■ Task requirements ■
Work out how many lines in the data below include "valor", then reply with that number only.

━━━ Provided records

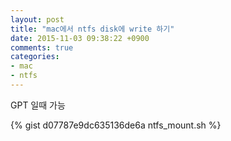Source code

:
 ```yaml
---
layout: post
title: "mac에서 ntfs disk에 write 하기"
date: 2015-11-03 09:38:22 +0900
comments: true
categories: 
- mac
- ntfs
---
```

GPT 일때 가능

{% gist d07787e9dc635136de6a ntfs_mount.sh %}
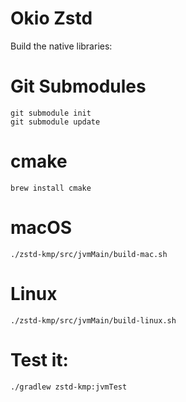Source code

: # Okio Zstd

Build the native libraries:

# Git Submodules

```
git submodule init
git submodule update
```

# cmake

```
brew install cmake
```

# macOS

```
./zstd-kmp/src/jvmMain/build-mac.sh
```

# Linux

```
./zstd-kmp/src/jvmMain/build-linux.sh
```

# Test it:

```
./gradlew zstd-kmp:jvmTest
```
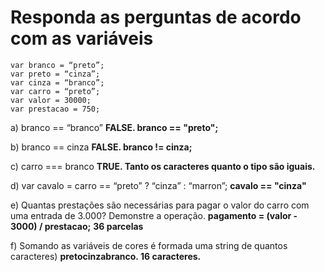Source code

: # Responda as perguntas de acordo com as variáveis
```
var branco = “preto”;
var preto = “cinza”;
var cinza = “branco”;
var carro = “preto”;
var valor = 30000;
var prestacao = 750;
```

a) branco == “branco”
**FALSE. branco == "preto";**

b) branco == cinza
**FALSE. branco != cinza;**

c) carro === branco
**TRUE. Tanto os caracteres quanto o tipo são iguais.**

d) var cavalo = carro == “preto” ? “cinza” : “marron”;
**cavalo == "cinza"**

e) Quantas prestações são necessárias para pagar o valor do carro com uma entrada
de 3.000? Demonstre a operação.
**pagamento = (valor - 3000) / prestacao;**
**36 parcelas**

f) Somando as variáveis de cores é formada uma string de quantos caracteres)
**pretocinzabranco. 16 caracteres.**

━━━━━━

■ Written answer ■
3